From the entries below, gather every line containing the string "collection".

Saved entries
○ ○ ○ ○ ○ ○ ○

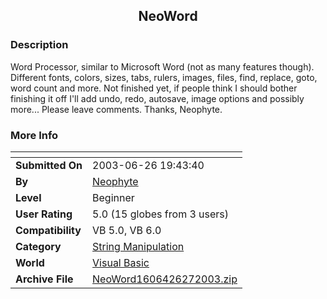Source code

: ﻿<div align="center">

## NeoWord


</div>

### Description

Word Processor, similar to Microsoft Word (not as many features though). Different fonts, colors, sizes, tabs, rulers, images, files, find, replace, goto, word count and more. Not finished yet, if people think I should bother finishing it off I'll add undo, redo, autosave, image options and possibly more... Please leave comments. Thanks, Neophyte.
 
### More Info
 


<span>             |<span>
---                |---
**Submitted On**   |2003-06-26 19:43:40
**By**             |[Neophyte](https://github.com/Planet-Source-Code/PSCIndex/blob/master/ByAuthor/neophyte.md)
**Level**          |Beginner
**User Rating**    |5.0 (15 globes from 3 users)
**Compatibility**  |VB 5\.0, VB 6\.0
**Category**       |[String Manipulation](https://github.com/Planet-Source-Code/PSCIndex/blob/master/ByCategory/string-manipulation__1-5.md)
**World**          |[Visual Basic](https://github.com/Planet-Source-Code/PSCIndex/blob/master/ByWorld/visual-basic.md)
**Archive File**   |[NeoWord1606426272003\.zip](https://github.com/Planet-Source-Code/neophyte-neoword__1-46466/archive/master.zip)








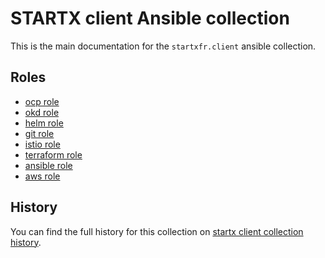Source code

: # STARTX client Ansible collection

This is the main documentation for the `startxfr.client` ansible collection.

## Roles

- [ocp role](https://startx-ansible-client.readthedocs.io/en/latest/roles/ocp)
- [okd role](https://startx-ansible-client.readthedocs.io/en/latest/roles/okd)
- [helm role](https://startx-ansible-client.readthedocs.io/en/latest/roles/helm)
- [git role](https://startx-ansible-client.readthedocs.io/en/latest/roles/git)
- [istio role](https://startx-ansible-client.readthedocs.io/en/latest/roles/istio)
- [terraform role](https://startx-ansible-client.readthedocs.io/en/latest/roles/terraform)
- [ansible role](https://startx-ansible-client.readthedocs.io/en/latest/roles/ansible)
- [aws role](https://startx-ansible-client.readthedocs.io/en/latest/roles/aws)

## History

You can find the full history for this collection on [startx client collection history](https://startx-ansible-client.readthedocs.io/en/latest/#history).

○ ○ ○ ○ ○ ○ ○

» RESULT FOR THIS TASK:
: # STARTX client Ansible collection
This is the main documentation for the `startxfr.client` ansible collection.
You can find the full history for this collection on [startx client collection history](https://startx-ansible-client.readthedocs.io/en/latest/#history).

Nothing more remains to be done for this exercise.